Comprei o livro por vários motivos. Uma das críticas, por exemplo,
jurava de pés juntos que o velho Fiódor Dostoiévski era presença constante
naquelas páginas. Sucede que sou maluco pelos escribas russos, todos peritos na
personificação de suas próprias obras, o que faz com que nós, leitores,
consigamos enxergar um pouco do que eles são por dentro. E essa é uma
experiência impagável.
Sempre me intrigou, também, a estreita ligação emocional que a maioria
desses inventores de personagens não lineares em série, sentem em relação à Mãe
Rússia, às suas raízes nacionais, ao seu passado, à sua cultura, aos seus
lugares de origem, aos anexos que carregam com eles pela vida afora,
independentemente de onde o destino os arremesse. Quem sabe eu não sinta uma
inveja das bravas?
Porém foi o prefácio do livro que me conquistou ao prometer que,
quando o leitor chegasse ao fim do romance, seria transportado a um lugar para
além das páginas - "um mundo de razão e se magia", onde a autora
também o reinventaria. Gostei.
Sim, eu rejeito o cogito de Descartes, tão limitado na sua primeira
pessoa do singular, já que todos nós, uns mais e outros menos, somos inventados
pelo outro e o inventamos. Da mesma forma, um livro não termina no seu epílogo.
Nós continuamos a escrevê-lo e a narrá-lo adiante, da forma como o lemos e
entendemos. Ou seja, nós lemos como somos, nos projetamos nas nossas leituras.
O que os livros nos ensinam, de saída, é que os lugares existem mesmo
que não estejamos neles. Porém, fazer -nos ver com os seus olhos, fazer-nos
imaginar o que ele pensa ou sente, é apenas o triunfo de um grande artista,
escritor ou pintor. Quando a gente imagina - pessoas, coisas, lugares - tem a
crença vã de que se apropria do que foi imaginado, passa a ter a sensação de
que tudo aquilo que se criou, está aqui dentro da gente e que, portanto, nos
pertence, num espaço fechado. E isso é mágico.
E, por fim, comprei o livro porque o seu protagonista - O Pintassilgo
- é um pequeno quadro REAL, que retrata um passarinho castanho, com cores mais
brilhantes apenas nas asas, contra um fundo liso e claro, pintado por Carel
Fabritius, um artista que foi aluno de Rembrandt - e pasme! - professor de
Vermeer. Ou seja, o elo perdido entres dois gênios.
Na real, o quadrinho mora no Museu Maurititshuis, a Casa de Maurício.

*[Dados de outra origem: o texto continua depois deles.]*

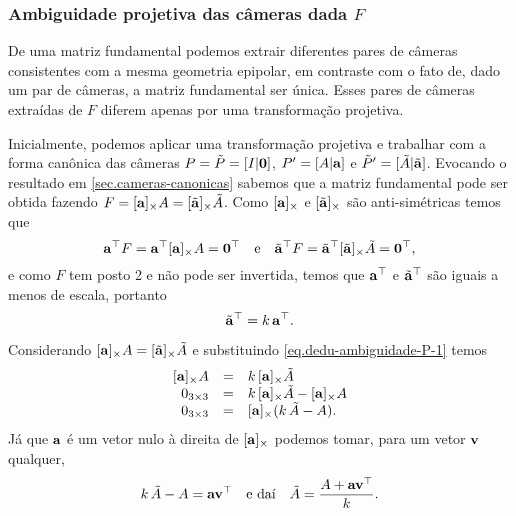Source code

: \subsubsection{Ambiguidade projetiva das câmeras dada $F$}\label{sec.ambi-cameras-dada-F}

De uma matriz fundamental podemos extrair diferentes pares de câmeras consistentes com a mesma geometria epipolar, em contraste com o fato de, dado um par de câmeras, a matriz fundamental ser única. Esses pares de câmeras extraídas de $F$ diferem apenas por uma transformação projetiva.

Inicialmente, podemos aplicar uma transformação projetiva e trabalhar com a forma canônica das câmeras $P=\tilde{P}=[I|{\bf 0}]$, $P'=[A|{\bf a}]$ e $\tilde{P}'=[\tilde{A}|\tilde{{\bf a}}]$. Evocando o resultado em \ref{sec.cameras-canonicas} sabemos que a matriz fundamental pode ser obtida fazendo 
$F=[{\bf a}]_{\times} A=[\tilde{{\bf a}}]_{\times} \tilde{A}$. Como $[{\bf a}]_{\times}$ e $[\tilde{{\bf a}}]_{\times}$ são anti-simétricas temos que
\begin{equation*}
{\bf a}^\top F={\bf a}^\top [{\bf a}]_{\times} A={\bf 0}^\top\quad\text{e}\quad\tilde{{\bf a}}^\top F=\tilde{{\bf a}}^\top [\tilde{{\bf a}}]_{\times} \tilde{A}={\bf 0}^\top,
\end{equation*}
e como $F$ tem posto 2 e não pode ser invertida, temos que ${\bf a}^\top$ e ${\tilde{{\bf a}}^\top}$ são iguais a menos de escala, portanto
\begin{equation}\label{eq.dedu-ambiguidade-P-1}
{\tilde{{\bf a}}^\top}=k\,{\bf a}^\top.
\end{equation}

Considerando $[{\bf a}]_{\times} A=[\tilde{{\bf a}}]_{\times} \tilde{A}$ e substituindo \ref{eq.dedu-ambiguidade-P-1} temos
\begin{equation*}
\begin{array}{rcl}
[{\bf a}]_{\times} A&=&k\,[{\bf a}]_{\times} \tilde{A}\\
0_{3\times3}&=&k\,[{\bf a}]_{\times} \tilde{A}-[{\bf a}]_{\times} A\\
0_{3\times3}&=&[{\bf a}]_{\times}(k\,\tilde{A}-A).
\end{array}
\end{equation*}
Já que ${\bf a}$ é um vetor nulo à direita de $[{\bf a}]_{\times}$ podemos tomar, para um vetor ${\bf v}$ qualquer,
\begin{equation}\label{eq.dedu-ambiguidade-P-2}
k\,\tilde{A}-A={\bf a}{\bf v}^\top\quad\text{e daí}\quad \tilde{A}=\frac{A+{\bf a}{\bf v}^\top}{k}. 
\end{equation}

Sim, ele mesmo, o príncipe alemão Maurício de Nassau que governou as terras
conquistadas pelos holandeses no Nordeste brasileiro, no século XVII. Nesse
pequeno grande museu, em Haia, a antiga capital da Holanda, O Pintassilgo tem a
companhia de muitas outras maravilhas, como a fantástica Aula de Anatomia de
Rembrandt, os incríveis meio sorrisos da Velha e do Menino pintados por Rubens
e, last but not least, a joia da coleção, a linda Menina do Brinco de Pérola de
Vemeer. Ou seja, eu e o passarinho do livro, somos velhos amigos.
Por enquanto, o gênero do livro permanece um mistério. Ainda não
decidi se se trata de um thriller psicológico, de um romance policial ou de uma
reportagem. Não interessa. É um bom livro sobre um menino que começa se
encantando pelo pássaro e termina se apaixonando pela maneira como ele foi
pintado.
A pintura é só a despretensiosa imagem de uma pobre ave acorrentada
pelo tornozelo fino a um poleiro que, por sua vez, está preso à parede. Pelo
que li, no século XVII, os pintassilgos eram animais de estimação muito
populares, porque eles podiam ser treinados para tirar água de uma bacia, com
um miniatura de balde - assim do tamanho de um dedal - no bico. Eles divertiam,
com essa habilidade, a malta ignara.
A primeira coisa que se nota, ao contemplar O Pintassilgo de Fabritius,
é que se trata de um exemplar europeu da gema, conhecido como dourado. Os
pintassilgos americanos - apelidados de cardinals – têm os corpos vermelhos e
as cabeças negras, enquanto que os brasileiros são amarelos vivo, com as
cabeças e as asas pintadas de preto e branco.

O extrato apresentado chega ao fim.